2) Imagine that you meet two or three people, living or dead, whom you admire for their work in your artistic expression. What would you tell them and what would they tell you?

I have already had the chance to meet several great personalities, great men of music who are at the same time extraordinary humans. For the rest, I don’t focus on one person in particular, and I have faith in the idea that one day or another I will be able to meet all the people I have to meet in my life.

3) Please describe at least one major turning point in your life that has contributed to making you what you are as a creative artist.

I was born in Kolda, but I moved to Saint-Louis at a young age, and I would say that this city is a turning point, a milestone in my life as an artist.

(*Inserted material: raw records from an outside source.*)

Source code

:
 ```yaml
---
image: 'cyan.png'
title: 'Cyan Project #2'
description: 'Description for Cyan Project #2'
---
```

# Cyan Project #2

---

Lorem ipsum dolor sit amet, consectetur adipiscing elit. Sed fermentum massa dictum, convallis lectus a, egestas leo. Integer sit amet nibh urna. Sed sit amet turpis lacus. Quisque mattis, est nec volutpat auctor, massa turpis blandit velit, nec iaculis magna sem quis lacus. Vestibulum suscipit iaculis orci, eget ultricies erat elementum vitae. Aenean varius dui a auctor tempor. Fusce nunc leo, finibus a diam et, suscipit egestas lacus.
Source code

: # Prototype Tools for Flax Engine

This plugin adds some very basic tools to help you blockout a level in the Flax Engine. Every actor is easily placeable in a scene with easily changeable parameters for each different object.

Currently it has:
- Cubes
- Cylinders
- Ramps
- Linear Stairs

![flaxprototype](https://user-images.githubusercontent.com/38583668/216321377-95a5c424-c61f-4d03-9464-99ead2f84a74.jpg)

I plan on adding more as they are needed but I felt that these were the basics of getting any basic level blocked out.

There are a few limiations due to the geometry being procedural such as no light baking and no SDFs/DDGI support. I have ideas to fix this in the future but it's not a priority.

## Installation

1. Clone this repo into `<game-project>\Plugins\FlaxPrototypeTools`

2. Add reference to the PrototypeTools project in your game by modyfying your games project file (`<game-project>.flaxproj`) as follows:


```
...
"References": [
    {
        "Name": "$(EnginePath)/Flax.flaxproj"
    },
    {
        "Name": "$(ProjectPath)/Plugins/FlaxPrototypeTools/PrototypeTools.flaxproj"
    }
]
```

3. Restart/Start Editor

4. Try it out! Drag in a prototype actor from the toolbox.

In fact, this is where it all started for me, and it is also the place where I involve all the people I care about: my mentor, my wife and my children.

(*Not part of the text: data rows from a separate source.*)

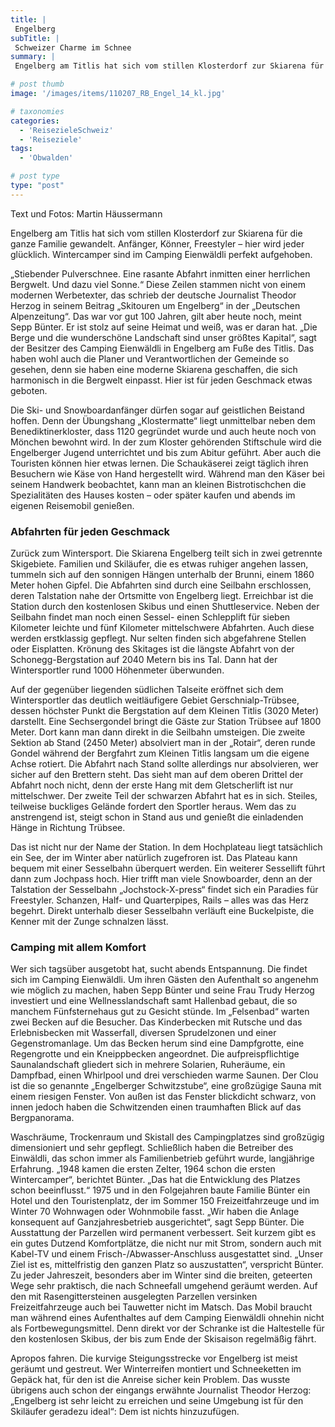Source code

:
 ```yaml
---
title: |
 Engelberg
subTitle: |
 Schweizer Charme im Schnee
summary: |
 Engelberg am Titlis hat sich vom stillen Klosterdorf zur Skiarena für die ganze Familie gewandelt. Anfänger, Könner, Freestyler – hier wird jeder glücklich. Wintercamper sind im Camping Eienwäldli perfekt aufgehoben. „Stiebender Pulverschnee. Eine rasante Abfahrt inmitten einer herrlichen Bergwelt.

# post thumb
image: '/images/items/110207_RB_Engel_14_kl.jpg'

# taxonomies
categories: 
  - 'ReisezieleSchweiz'
  - 'Reiseziele'
tags:
  - 'Obwalden'

# post type
type: "post"
---
```


Text und Fotos: Martin Häussermann 

Engelberg am Titlis hat sich vom stillen Klosterdorf zur Skiarena für die ganze Familie gewandelt. Anfänger, Könner, Freestyler – hier wird jeder glücklich. Wintercamper sind im Camping Eienwäldli perfekt aufgehoben.  

 „Stiebender Pulverschnee. Eine rasante Abfahrt inmitten einer herrlichen Bergwelt. Und dazu viel Sonne.“ Diese Zeilen stammen nicht von einem modernen Werbetexter, das schrieb der deutsche Journalist Theodor Herzog in seinem Beitrag „Skitouren um Engelberg“ in der „Deutschen Alpenzeitung“. Das war vor gut 100 Jahren, gilt aber heute noch, meint Sepp Bünter. Er ist stolz auf seine Heimat und weiß, was er daran hat. „Die Berge und die wunderschöne Landschaft sind unser größtes Kapital“, sagt der Besitzer des Camping Eienwäldli in Engelberg am Fuße des Titlis. Das haben wohl auch die Planer und Verantwortlichen der Gemeinde so gesehen, denn sie haben eine moderne Skiarena geschaffen, die sich harmonisch in die Bergwelt einpasst. Hier ist für jeden Geschmack etwas geboten.  

 Die Ski- und Snowboardanfänger dürfen sogar auf geistlichen Beistand hoffen. Denn der Übungshang „Klostermatte“ liegt unmittelbar neben dem Benediktinerkloster, dass 1120 gegründet wurde und auch heute noch von Mönchen bewohnt wird. In der zum Kloster gehörenden Stiftschule wird die Engelberger Jugend unterrichtet und bis zum Abitur geführt. Aber auch die Touristen können hier etwas lernen. Die Schaukäserei zeigt täglich ihren Besuchern wie Käse von Hand hergestellt wird. Während man den Käser bei seinem Handwerk beobachtet, kann man an kleinen Bistrotischchen die Spezialitäten des Hauses kosten – oder später kaufen und abends im eigenen Reisemobil genießen.  

### Abfahrten für jeden Geschmack

Zurück zum Wintersport. Die Skiarena Engelberg teilt sich in zwei getrennte Skigebiete. Familien und Skiläufer, die es etwas ruhiger angehen lassen, tummeln sich auf den sonnigen Hängen unterhalb der Brunni, einem 1860 Meter hohen Gipfel. Die Abfahrten sind durch eine Seilbahn erschlossen, deren Talstation nahe der Ortsmitte von Engelberg liegt. Erreichbar ist die Station durch den kostenlosen Skibus und einen Shuttleservice. Neben der Seilbahn findet man noch einen Sessel- einen Schlepplift für sieben Kilometer leichte und fünf Kilometer mittelschwere Abfahrten. Auch diese werden erstklassig gepflegt. Nur selten finden sich abgefahrene Stellen oder Eisplatten. Krönung des Skitages ist die längste Abfahrt von der Schonegg-Bergstation auf 2040 Metern bis ins Tal. Dann hat der Wintersportler rund 1000 Höhenmeter überwunden.  

 Auf der gegenüber liegenden südlichen Talseite eröffnet sich dem Wintersportler das deutlich weitläufigere Gebiet Gerschnialp-Trübsee, dessen höchster Punkt die Bergstation auf dem Kleinen Titlis (3020 Meter) darstellt. Eine Sechsergondel bringt die Gäste zur Station Trübsee auf 1800 Meter. Dort kann man dann direkt in die Seilbahn umsteigen. Die zweite Sektion ab Stand (2450 Meter) absolviert man in der „Rotair“, deren runde Gondel während der Bergfahrt zum Kleinen Titlis langsam um die eigene Achse rotiert. Die Abfahrt nach Stand sollte allerdings nur absolvieren, wer sicher auf den Brettern steht. Das sieht man auf dem oberen Drittel der Abfahrt noch nicht, denn der erste Hang mit dem Gletscherlift ist nur mittelschwer. Der zweite Teil der schwarzen Abfahrt hat es in sich. Steiles, teilweise buckliges Gelände fordert den Sportler heraus. Wem das zu anstrengend ist, steigt schon in Stand aus und genießt die einladenden Hänge in Richtung Trübsee.  

 Das ist nicht nur der Name der Station. In dem Hochplateau liegt tatsächlich ein See, der im Winter aber natürlich zugefroren ist. Das Plateau kann bequem mit einer Sesselbahn überquert werden. Ein weiterer Sessellift führt dann zum Jochpass hoch. Hier trifft man viele Snowboarder, denn an der Talstation der Sesselbahn „Jochstock-X-press“ findet sich ein Paradies für Freestyler. Schanzen, Half- und Quarterpipes, Rails – alles was das Herz begehrt. Direkt unterhalb dieser Sesselbahn verläuft eine Buckelpiste, die Kenner mit der Zunge schnalzen lässt.  

### Camping mit allem Komfort

Wer sich tagsüber ausgetobt hat, sucht abends Entspannung. Die findet sich im Camping Eienwäldli. Um ihren Gästen den Aufenthalt so angenehm wie möglich zu machen, haben Sepp Bünter und seine Frau Trudy Herzog investiert und eine Wellnesslandschaft samt Hallenbad gebaut, die so manchem Fünfsternehaus gut zu Gesicht stünde. Im „Felsenbad“ warten zwei Becken auf die Besucher. Das Kinderbecken mit Rutsche und das Erlebnisbecken mit Wasserfall, diversen Sprudelzonen und einer Gegenstromanlage. Um das Becken herum sind eine Dampfgrotte, eine Regengrotte und ein Kneippbecken angeordnet. Die aufpreispflichtige Saunalandschaft gliedert sich in mehrere Solarien, Ruheräume, ein Dampfbad, einen Whirlpool und drei verschieden warme Saunen. Der Clou ist die so genannte „Engelberger Schwitzstube“, eine großzügige Sauna mit einem riesigen Fenster. Von außen ist das Fenster blickdicht schwarz, von innen jedoch haben die Schwitzenden einen traumhaften Blick auf das Bergpanorama.  

 Waschräume, Trockenraum und Skistall des Campingplatzes sind großzügig dimensioniert und sehr gepflegt. Schließlich haben die Betreiber des Einwäldli, das schon immer als Familienbetrieb geführt wurde, langjährige Erfahrung. „1948 kamen die ersten Zelter, 1964 schon die ersten Wintercamper“, berichtet Bünter. „Das hat die Entwicklung des Platzes schon beeinflusst.“ 1975 und in den Folgejahren baute Familie Bünter ein Hotel und den Touristenplatz, der im Sommer 150 Freizeitfahrzeuge und im Winter 70 Wohnwagen oder Wohnmobile fasst. „Wir haben die Anlage konsequent auf Ganzjahresbetrieb ausgerichtet“, sagt Sepp Bünter. Die Ausstattung der Parzellen wird permanent verbessert. Seit kurzem gibt es ein gutes Dutzend Komfortplätze, die nicht nur mit Strom, sondern auch mit Kabel-TV und einem Frisch-/Abwasser-Anschluss ausgestattet sind. „Unser Ziel ist es, mittelfristig den ganzen Platz so auszustatten“, verspricht Bünter. Zu jeder Jahreszeit, besonders aber im Winter sind die breiten, geteerten Wege sehr praktisch, die nach Schneefall umgehend geräumt werden. Auf den mit Rasengittersteinen ausgelegten Parzellen versinken Freizeitfahrzeuge auch bei Tauwetter nicht im Matsch. Das Mobil braucht man während eines Aufenthaltes auf dem Camping Eienwäldli ohnehin nicht als Fortbewegungsmittel. Denn direkt vor der Schranke ist die Haltestelle für den kostenlosen Skibus, der bis zum Ende der Skisaison regelmäßig fährt.  

 Apropos fahren. Die kurvige Steigungsstrecke vor Engelberg ist meist geräumt und gestreut. Wer Winterreifen montiert und Schneeketten im Gepäck hat, für den ist die Anreise sicher kein Problem. Das wusste übrigens auch schon der eingangs erwähnte Journalist Theodor Herzog: „Engelberg ist sehr leicht zu erreichen und seine Umgebung ist für den Skiläufer geradezu ideal“: Dem ist nichts hinzuzufügen.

4) Let’s talk about the state of the arts in today’s society, including the forms in which you work. What gives you hope and what depresses you the most?

Seeing young people playing the kora, the traditional instrument I inherited, makes me happy and gives me hope that the tradition will continue and that the chain will not be broken.

As for the things that depress me, I avoid listening to them. When music doesn’t talk to me, I don’t get stubborn. Maybe it will call me later, but I refuse to listen or make music that I don’t like. For me, music should not be associated with suffering or torture, but with pleasure.

5) What exactly do you like about the work you create and/or do?

The musical encounters. Some musicians have entire careers with the same ensemble, but for me, I lead a career based on encounters. I need to meet lots of people, to surround myself with a multitude of people to work and constantly share.

6) In your creative life so far, what have been the most useful comments you have heard about your work?

Probably when my father, himself a great master of the kora, asked me to play for him, saying: “The kora feeds my heart”.

It is the kind of comment that touches my heart, makes me live and gives me the desire and reason to exist as a musician.